Isn't it interesting how within a few hours of each other, several matches will line up to demonstrate the incredible mental and emotional strength of a particular group of players, among them Venus Williams and Gilles Simon. And then right smack in the middle of all this unbelievable greatness you will see evidence of the other extreme of human dysfunction, as represented by Janko Tipsarevic and his churlish, childish, and spectacularly embarrassing performance against Fernando Verdasco.
But first let me comment on the players who for me demonstrated what I consider to be incredible psychological fortitude. First, there was Venus Williams, who was clearly injured in the first set. As she reached upward for an overhead, she let out a cry of pain that made everyone expect her to hobble to the Chair and announce that she was retiring. Except that we’re talking about Venus Williams. This is a woman who has never ever retired against another player.
So with one groin massively bandaged, and a look of fierce determination on her face, Venus proceeded to dig deep and withdraw from within her psyche the kind of mental will that made her poor opponent become first flustered and then aghast. Venus won the second set 6-0. It was an incredible performance. But she did not stop there. She seemed astutely to decide not to go for another 6-0 third set. Instead she seemed to calculate that all she needed to do was break Zahlavova once and keep holding her own serve. And she did. And she won.
And then there was Gilles Simon. I am always intrigued by this player. I’ve compared him to a rat in the past. I don’t mean that in a disparaging way but simply as an acknowledgement that he is the sneakiest player on the tour. To tell you the truth, I don’t have a clue how this man wins the matches that he does. His winning shots always come out of the blue, unexpectedly, a triumph of sneakiness and deception.
But what I wanted to comment on was his mental strength. He was down two sets to love against Federer. All Federer had to do was win that third set and he was home free. But Simon clearly decided that that was not going to happen. He stormed back in the next two sets, breaking Federer to even the score. And then in the third set, he denied Federer five break/match points on his (Simon’s) own serve. I don’t think Simon got in a first serve at 2-5 in the third. And yet he never stopped fighting, forcing Federer to serve it out, and coming painfully close to denying him even that. Simon’s mental will and focus were palpable. And while losses are never desired, this is one loss of which he should be proud.
And then there was Janko Tipsarevic. I don’t know how to begin to express my anger at the shameful performance he put down in Melbourne. Really, Tipsarevic should be ashamed to ever show his face in any part of Australia ever again. His behavior was embarrassing. And if the ATP does not fine him, I will lose respect for the folks who claim to govern men’s tennis.
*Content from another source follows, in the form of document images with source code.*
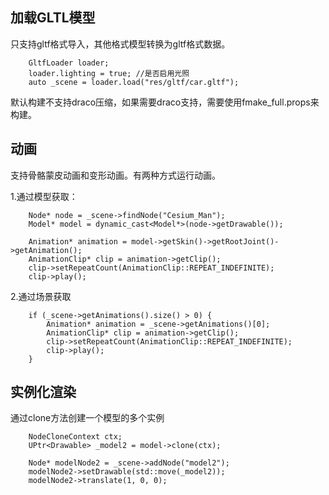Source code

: 

## 加载GLTL模型

只支持gltf格式导入，其他格式模型转换为gltf格式数据。

```
    GltfLoader loader;
    loader.lighting = true; //是否启用光照
    auto _scene = loader.load("res/gltf/car.gltf");
```

默认构建不支持draco压缩，如果需要draco支持，需要使用fmake_full.props来构建。

## 动画

支持骨骼蒙皮动画和变形动画。有两种方式运行动画。

1.通过模型获取：
```
    Node* node = _scene->findNode("Cesium_Man");
    Model* model = dynamic_cast<Model*>(node->getDrawable());

    Animation* animation = model->getSkin()->getRootJoint()->getAnimation();
    AnimationClip* clip = animation->getClip();
    clip->setRepeatCount(AnimationClip::REPEAT_INDEFINITE);
    clip->play();
```

2.通过场景获取
```
    if (_scene->getAnimations().size() > 0) {
        Animation* animation = _scene->getAnimations()[0];
        AnimationClip* clip = animation->getClip();
        clip->setRepeatCount(AnimationClip::REPEAT_INDEFINITE);
        clip->play();
    }
```

## 实例化渲染

通过clone方法创建一个模型的多个实例

```
    NodeCloneContext ctx;
    UPtr<Drawable> _model2 = model->clone(ctx);

    Node* modelNode2 = _scene->addNode("model2");
    modelNode2->setDrawable(std::move(_model2));
    modelNode2->translate(1, 0, 0);
```
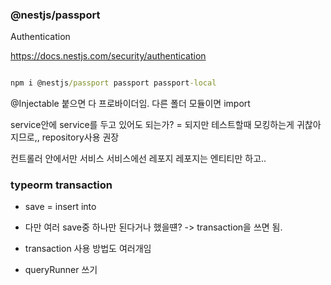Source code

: ### @nestjs/passport

Authentication

https://docs.nestjs.com/security/authentication

```cmd

npm i @nestjs/passport passport passport-local

```

@Injectable 붙으면 다 프로바이더임.
다른 폴더 모듈이면 import

service안에 service를 두고 있어도 되는가?
= 되지만 테스트할때 모킹하는게 귀찮아지므로,, repository사용 권장

컨트롤러 안에서만 서비스
서비스에선 레포지
레포지는 엔티티만 하고..

### typeorm transaction

- save = insert into

- 다만 여러 save중 하나만 된다거나 했을떈? -> transaction을 쓰면 됨.

- transaction 사용 방법도 여러개임

- queryRunner 쓰기
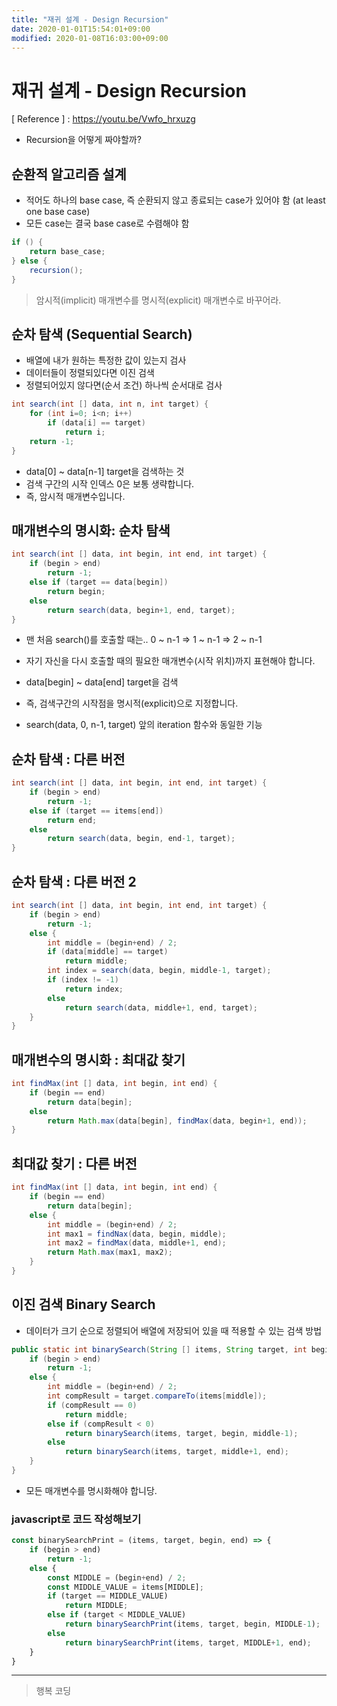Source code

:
 ```yaml
---
title: "재귀 설계 - Design Recursion"
date: 2020-01-01T15:54:01+09:00
modified: 2020-01-08T16:03:00+09:00
---
```


# 재귀 설계 - Design Recursion

[ Reference ] : <https://youtu.be/Vwfo_hrxuzg>

- Recursion을 어떻게 짜야할까?

## 순환적 알고리즘 설계

- 적어도 하나의 base case, 즉 순환되지 않고 종료되는 case가 있어야 함 (at least one base case)
- 모든 case는 결국 base case로 수렴해야 함

```java
if () {
    return base_case;
} else {
    recursion();
}
```

> 암시적(implicit) 매개변수를
명시적(explicit) 매개변수로 바꾸어라.

## 순차 탐색 (Sequential Search)

- 배열에 내가 원하는 특정한 값이 있는지 검사
- 데이터들이 정렬되있다면 이진 검색
- 정렬되어있지 않다면(순서 조건) 하나씩 순서대로 검사

```java
int search(int [] data, int n, int target) {
    for (int i=0; i<n; i++)
        if (data[i] == target)
            return i;
    return -1;
}
```

- data[0] ~ data[n-1] target을 검색하는 것
- 검색 구간의 시작 인덱스 0은 보통 생략합니다.
- 즉, 암시적 매개변수입니다.

## 매개변수의 명시화: 순차 탐색

```java
int search(int [] data, int begin, int end, int target) {
    if (begin > end)
        return -1;
    else if (target == data[begin])
        return begin;
    else
        return search(data, begin+1, end, target);
}
```

- 맨 처음 search()를 호출할 때는.. 0 ~ n-1 => 1 ~ n-1 => 2 ~ n-1
- 자기 자신을 다시 호출할 때의 필요한 매개변수(시작 위치)까지 표현해야 합니다. 

- data[begin] ~ data[end] target을 검색
- 즉, 검색구간의 시작점을 명시적(explicit)으로 지정합니다.
- search(data, 0, n-1, target) 앞의 iteration 함수와 동일한 기능

## 순차 탐색 : 다른 버전

```java
int search(int [] data, int begin, int end, int target) {
    if (begin > end)
        return -1;
    else if (target == items[end])
        return end;
    else
        return search(data, begin, end-1, target);
}
```

## 순차 탐색 : 다른 버전 2

```java
int search(int [] data, int begin, int end, int target) {
    if (begin > end)
        return -1;
    else {
        int middle = (begin+end) / 2;
        if (data[middle] == target)
            return middle;
        int index = search(data, begin, middle-1, target);
        if (index != -1)
            return index;
        else
            return search(data, middle+1, end, target);
    }
}
```

## 매개변수의 명시화 : 최대값 찾기

```java
int findMax(int [] data, int begin, int end) {
    if (begin == end)
        return data[begin];
    else
        return Math.max(data[begin], findMax(data, begin+1, end));
}
```

## 최대값 찾기 : 다른 버전

```java
int findMax(int [] data, int begin, int end) {
    if (begin == end)
        return data[begin];
    else {
        int middle = (begin+end) / 2;
        int max1 = findNax(data, begin, middle);
        int max2 = findMax(data, middle+1, end);
        return Math.max(max1, max2);
    }
}
```

## 이진 검색 Binary Search

- 데이터가 크기 순으로 정렬되어 배열에 저장되어 있을 때 적용할 수 있는 검색 방법

```java
public static int binarySearch(String [] items, String target, int begin, int end) {
    if (begin > end)
        return -1;
    else {
        int middle = (begin+end) / 2;
        int compResult = target.compareTo(items[middle]);
        if (compResult == 0)
            return middle;
        else if (compResult < 0)
            return binarySearch(items, target, begin, middle-1);
        else
            return binarySearch(items, target, middle+1, end);
    }
}
```

- 모든 매개변수를 명시화해야 합니당.

### javascript로 코드 작성해보기

```js
const binarySearchPrint = (items, target, begin, end) => {
    if (begin > end)
        return -1;
    else {
        const MIDDLE = (begin+end) / 2;
        const MIDDLE_VALUE = items[MIDDLE];
        if (target == MIDDLE_VALUE)
            return MIDDLE;
        else if (target < MIDDLE_VALUE)
            return binarySearchPrint(items, target, begin, MIDDLE-1);
        else
            return binarySearchPrint(items, target, MIDDLE+1, end);
    }
}
```

---

> 행복 코딩
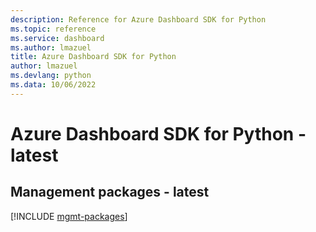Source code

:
 ```yaml
---
description: Reference for Azure Dashboard SDK for Python
ms.topic: reference
ms.service: dashboard
ms.author: lmazuel
title: Azure Dashboard SDK for Python
author: lmazuel
ms.devlang: python
ms.data: 10/06/2022
---
```

# Azure Dashboard SDK for Python - latest

## Management packages - latest
[!INCLUDE [mgmt-packages](dashboard-mgmt-index.md)]
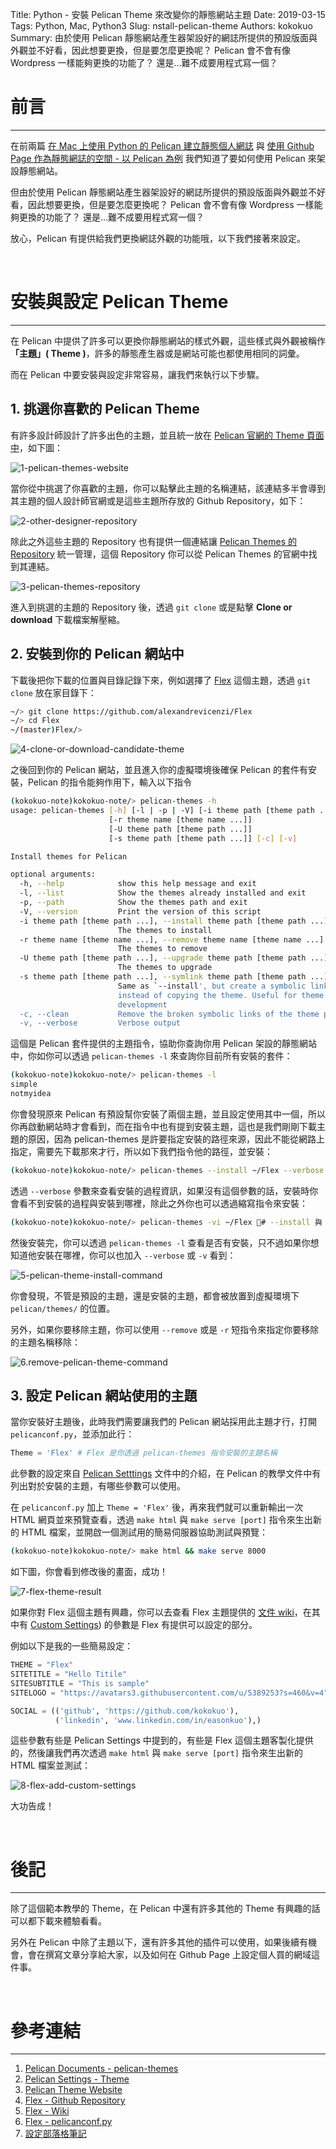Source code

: Title: Python - 安裝 Pelican Theme 來改變你的靜態網站主題
Date: 2019-03-15
Tags: Python, Mac, Python3
Slug: nstall-pelican-theme
Authors: kokokuo
Summary: 由於使用 Pelican 靜態網站產生器架設好的網誌所提供的預設版面與外觀並不好看，因此想要更換，但是要怎麼更換呢？ Pelican 會不會有像 Wordpress 一樣能夠更換的功能了？ 還是...難不成要用程式寫一個？


# 前言
---
在前兩篇 [在 Mac 上使用 Python 的 Pelican 建立靜態個人網誌]({filename}/posts/20190113-mac-using-pelican-build-static-website.md) 與 [使用 Github Page 作為靜態網誌的空間 - 以 Pelican 為例](20190205-deploy-pelican-static-website-to-github-page.md) 我們知道了要如何使用 Pelican 來架設靜態網站。

但由於使用 Pelican 靜態網站產生器架設好的網誌所提供的預設版面與外觀並不好看，因此想要更換，但是要怎麼更換呢？ Pelican 會不會有像 Wordpress 一樣能夠更換的功能了？ 還是...難不成要用程式寫一個？

放心，Pelican 有提供給我們更換網誌外觀的功能哦，以下我們接著來設定。

<br/>

# 安裝與設定 Pelican Theme
---
在 Pelican 中提供了許多可以更換你靜態網站的樣式外觀，這些樣式與外觀被稱作 **「主題」( Theme )**，許多的靜態產生器或是網站可能也都使用相同的詞彙。

而在 Pelican 中要安裝與設定非常容易，讓我們來執行以下步驟。

## 1. 挑選你喜歡的 Pelican Theme
有許多設計師設計了許多出色的主題，並且統一放在 [Pelican 官網的 Theme 頁面中](http://www.pelicanthemes.com/)，如下圖：

![1-pelican-themes-website](../images/20190315-install-pelican-theme/1-pelican-themes-website.png)

當你從中挑選了你喜歡的主題，你可以點擊此主題的名稱連結，該連結多半會導到其主題的個人設計師官網或是這些主題所存放的 Github Repository，如下：

![2-other-designer-repository](../images/20190315-install-pelican-theme/2-other-designer-repository.png)

除此之外這些主題的 Repository 也有提供一個連結讓 [Pelican Themes 的 Repository](https://github.com/getpelican/pelican-themes) 統一管理，這個 Repository 你可以從 Pelican Themes 的官網中找到其連結。

![3-pelican-themes-repository](../images/20190315-install-pelican-theme/3-pelican-themes-repository.png)

進入到挑選的主題的 Repository 後，透過 `git clone` 或是點擊 **Clone or download** 下載檔案解壓縮。

## 2. 安裝到你的 Pelican 網站中
下載後把你下載的位置與目錄記錄下來，例如選擇了 [Flex](https://github.com/alexandrevicenzi/Flex) 這個主題，透過 `git clone` 放在家目錄下：

```bash
~/> git clone https://github.com/alexandrevicenzi/Flex
~/> cd Flex
~/(master)Flex/>
```

![4-clone-or-download-candidate-theme](../images/20190315-install-pelican-theme/4-clone-or-download-candidate-theme.png)

之後回到你的 Pelican 網站，並且進入你的虛擬環境後確保 Pelican 的套件有安裝，Pelican 的指令能夠作用下，輸入以下指令

```bash
(kokokuo-note)kokokuo-note/> pelican-themes -h
usage: pelican-themes [-h] [-l | -p | -V] [-i theme path [theme path ...]]
                      [-r theme name [theme name ...]]
                      [-U theme path [theme path ...]]
                      [-s theme path [theme path ...]] [-c] [-v]

Install themes for Pelican

optional arguments:
  -h, --help            show this help message and exit
  -l, --list            Show the themes already installed and exit
  -p, --path            Show the themes path and exit
  -V, --version         Print the version of this script
  -i theme path [theme path ...], --install theme path [theme path ...]
                        The themes to install
  -r theme name [theme name ...], --remove theme name [theme name ...]
                        The themes to remove
  -U theme path [theme path ...], --upgrade theme path [theme path ...]
                        The themes to upgrade
  -s theme path [theme path ...], --symlink theme path [theme path ...]
                        Same as `--install', but create a symbolic link
                        instead of copying the theme. Useful for theme
                        development
  -c, --clean           Remove the broken symbolic links of the theme path
  -v, --verbose         Verbose output
```

這個是 Pelican 套件提供的主題指令，協助你查詢你用 Pelican 架設的靜態網站中，你如你可以透過 `pelican-themes -l` 來查詢你目前所有安裝的套件：

```bash
(kokokuo-note)kokokuo-note/> pelican-themes -l
simple
notmyidea
```

你會發現原來 Pelican 有預設幫你安裝了兩個主題，並且設定使用其中一個，所以你再啟動網站時才會看到，而在指令中也有提到安裝主題，這也是我們剛剛下載主題的原因，因為 pelican-themes 是許要指定安裝的路徑來源，因此不能從網路上指定，需要先下載那來才行，所以如下我們指令他的路徑，並安裝：

```bash
(kokokuo-note)kokokuo-note/> pelican-themes --install ~/Flex --verbose # 使用 --verbose 查看細節過程資訊
```

透過 `--verbose` 參數來查看安裝的過程資訊，如果沒有這個參數的話，安裝時你會看不到安裝的過程與安裝到哪裡，除此之外你也可以透過縮寫指令來安裝：

```bash
(kokokuo-note)kokokuo-note/> pelican-themes -vi ~/Flex # --install 與 --verbose 的簡短輸入方式
```

然後安裝完，你可以透過 `pelican-themes -l` 查看是否有安裝，只不過如果你想知道他安裝在哪裡，你可以也加入 `--verbose` 或 `-v` 看到：

![5-pelican-theme-install-command](../images/20190315-install-pelican-theme/5-pelican-theme-install-command.png)

你會發現，不管是預設的主題，還是安裝的主題，都會被放置到虛擬環境下 `pelican/themes/` 的位置。

另外，如果你要移除主題，你可以使用 `--remove` 或是 `-r` 短指令來指定你要移除的主題名稱移除：

![6.remove-pelican-theme-command](../images/20190315-install-pelican-theme/6.remove-pelican-theme-command.png)

## 3. 設定 Pelican 網站使用的主題
當你安裝好主題後，此時我們需要讓我們的 Pelican 網站採用此主題才行，打開 `pelicanconf.py`，並添加此行：

```python
Theme = 'Flex' # Flex 是你透過 pelican-themes 指令安裝的主題名稱
```

此參數的設定來自 [Pelican Setttings](https://docs.getpelican.com/en/stable/settings.html#themes) 文件中的介紹，在 Pelican 的教學文件中有列出對於安裝的主題，有哪些參數可以使用。

在 `pelicanconf.py` 加上 `Theme = 'Flex'` 後，再來我們就可以重新輸出一次 HTML 網頁並來預覽查看，透過 `make html` 與 `make serve [port]` 指令來生出新的 HTML 檔案，並開啟一個測試用的簡易伺服器協助測試與預覽：

```bash
(kokokuo-note)kokokuo-note/> make html && make serve 8000
```

如下圖，你會看到修改後的畫面，成功！

![7-flex-theme-result](../images/20190315-install-pelican-theme/7-flex-theme-result.png)

如果你對 Flex 這個主題有興趣，你可以去查看 Flex 主題提供的 [文件 wiki](https://github.com/alexandrevicenzi/Flex/wiki)，在其中有 [Custom Settings](https://github.com/alexandrevicenzi/Flex/wiki/Custom-Settings)) 的參數是 Flex 有提供可以設定的部分。

例如以下是我的一些簡易設定：

```python
THEME = "Flex"
SITETITLE = "Hello Titile"
SITESUBTITLE = "This is sample"
SITELOGO = "https://avatars3.githubusercontent.com/u/5389253?s=460&v=4"

SOCIAL = (('github', 'https://github.com/kokokuo'),
          ('linkedin', 'www.linkedin.com/in/easonkuo'),)
```

這些參數有些是 Pelican Settings 中提到的，有些是 Flex 這個主題客製化提供的，然後讓我們再次透過 `make html` 與 `make serve [port]` 指令來生出新的 HTML 檔案並測試：

![8-flex-add-custom-settings](../images/20190315-install-pelican-theme/8-flex-add-custom-settings.png)

大功告成！

<br/>

# 後記
---
除了這個範本教學的 Theme，在 Pelican 中還有許多其他的 Theme 有興趣的話可以都下載來體驗看看。

另外在 Pelican 中除了主題以下，還有許多其他的插件可以使用，如果後續有機會，會在撰寫文章分享給大家，以及如何在 Github Page 上設定個人買的網域這件事。

<br/>

# 參考連結
---
1. [Pelican Documents - pelican-themes](https://docs.getpelican.com/en/stable/pelican-themes.html)
2. [Pelican Settings - Theme](https://docs.getpelican.com/en/stable/settings.html#themes)
3. [Pelican Theme Website](http://www.pelicanthemes.com/)
4. [Flex - Github Repository](https://github.com/alexandrevicenzi/Flex/tree/master)
5. [Flex - Wiki](https://github.com/alexandrevicenzi/Flex/wiki)
6. [Flex - pelicanconf.py](https://github.com/alexandrevicenzi/blog/blob/master/pelicanconf.py)
7. [設定部落格筆記](https://blog.liang2.tw/posts/2015/09/blog-internals/)
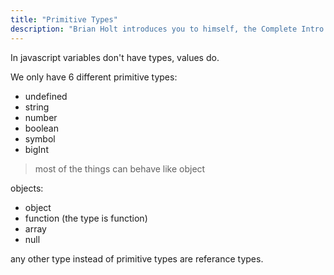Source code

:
```yaml
---
title: "Primitive Types"
description: "Brian Holt introduces you to himself, the Complete Intro to React version 6, and what you can expect to learn"
---
```


In javascript variables don't have types, values do.

We only have 6 different primitive types:

- undefined
- string
- number
- boolean
- symbol
- bigInt

> most of the things can behave like object

objects:

- object
- function (the type is function)
- array
- null

any other type instead of primitive types are referance types.
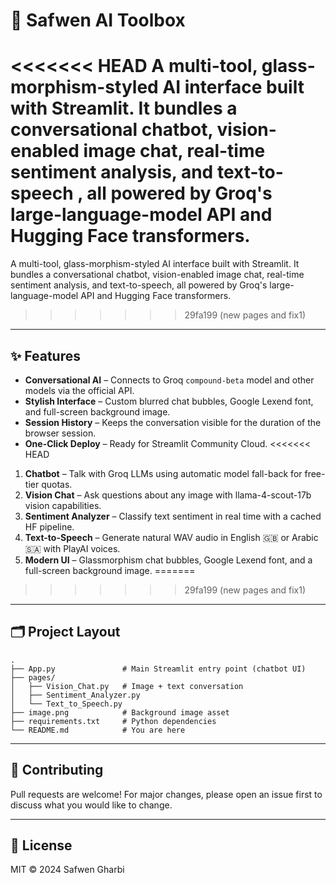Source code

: # 🧩 Safwen AI Toolbox

<<<<<<< HEAD
A multi-tool, glass-morphism-styled AI interface built with Streamlit. It bundles a conversational chatbot, vision-enabled image chat, real-time sentiment analysis, and text-to-speech , all powered by Groq's large-language-model API and Hugging Face transformers.
=======
A multi-tool, glass-morphism-styled AI interface built with Streamlit. It bundles a conversational chatbot, vision-enabled image chat, real-time sentiment analysis, and text-to-speech, all powered by Groq's large-language-model API and Hugging Face transformers.
>>>>>>> 29fa199 (new pages and fix1)

---

## ✨ Features

- **Conversational AI** – Connects to Groq `compound-beta` model and other models via the official API.
- **Stylish Interface** – Custom blurred chat bubbles, Google Lexend font, and full-screen background image.
- **Session History** – Keeps the conversation visible for the duration of the browser session.
- **One-Click Deploy** – Ready for Streamlit Community Cloud.
<<<<<<< HEAD

1. **Chatbot** – Talk with Groq LLMs using automatic model fall-back for free-tier quotas.
2. **Vision Chat** – Ask questions about any image with llama-4-scout-17b vision capabilities.
3. **Sentiment Analyzer** – Classify text sentiment in real time with a cached HF pipeline.
4. **Text-to-Speech** – Generate natural WAV audio in English 🇬🇧 or Arabic 🇸🇦 with PlayAI voices.
5. **Modern UI** – Glassmorphism chat bubbles, Google Lexend font, and a full-screen background image.
=======
>>>>>>> 29fa199 (new pages and fix1)

---

## 🗂️ Project Layout
```
.
├── App.py               # Main Streamlit entry point (chatbot UI)
├── pages/
│   ├── Vision_Chat.py   # Image + text conversation
│   ├── Sentiment_Analyzer.py
│   └── Text_to_Speech.py
├── image.png            # Background image asset
├── requirements.txt     # Python dependencies
└── README.md            # You are here
```

---

## 🤝 Contributing
Pull requests are welcome! For major changes, please open an issue first to discuss what you would like to change.

---

## 📄 License

MIT © 2024 Safwen Gharbi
For those who did not see the match – and really if you didn’t, don’t watch it because you’ll end up just as angry as I – Tipsarevic was playing lively tennis for the first two sets. He just threw everything including the kitchen sink at Verdasco who remained flat-footed, as if he had eaten too many lobsters or something. And then the tide started turning a bit in the third, but Tipsarevic handled the third set loss with grace. He seemed confident that the win was still within reach. And in truth, it truly seemed to be.
But in the fourth set, Tipsarevic squandered a number of chances. Indeed, at one point Verdasco seemed to stumble over his feet and started grimacing. It looked as if he might have re-injured his ankle. I honestly thought the match was over. But like Venus, Verdasco too decided to dig deep.
My disgust with Tipsarevic started when Verdasco managed to equalize that fourth set at 6-6 to force a tie-break. It seemed to me as if Tipsarevic got so angry that he simply stopped playing from that point on. It was as if his ego became wounded, his arrogance deflated. His body language seemed to scream “how dare you” at the persistence of Verdasco, almost as if Verdasco was betraying some kind of agreement that he supposed to lose. For Tipsarevic, the injury to his narcissism seemed deep, as if Verdasco had no business, no right, to come back and even the match.
So from 6-all in the fourth set, Tipsarevic simply stopped playing. To my eyes, he did not even pretend to try to win another game. He lost the tie-break 0-7. The crowd screamed its support of Verdasco – further puncturing the fragile narcissism of the tattooed one. His petulant performance persisted throughout the fifth set which he lost 0-6.
To my eyes, he seemed to be throwing a passive-aggressive temper tantrum, in the manner of a child who may start acting out, and at some point may become aware that he’s gone too far but by then is so far gone that it’s too late to turn back. And for being a childish, churlish embarrassment to men’s tennis, this man-child deserves to be punished. I hope the ATP has the guts to do this.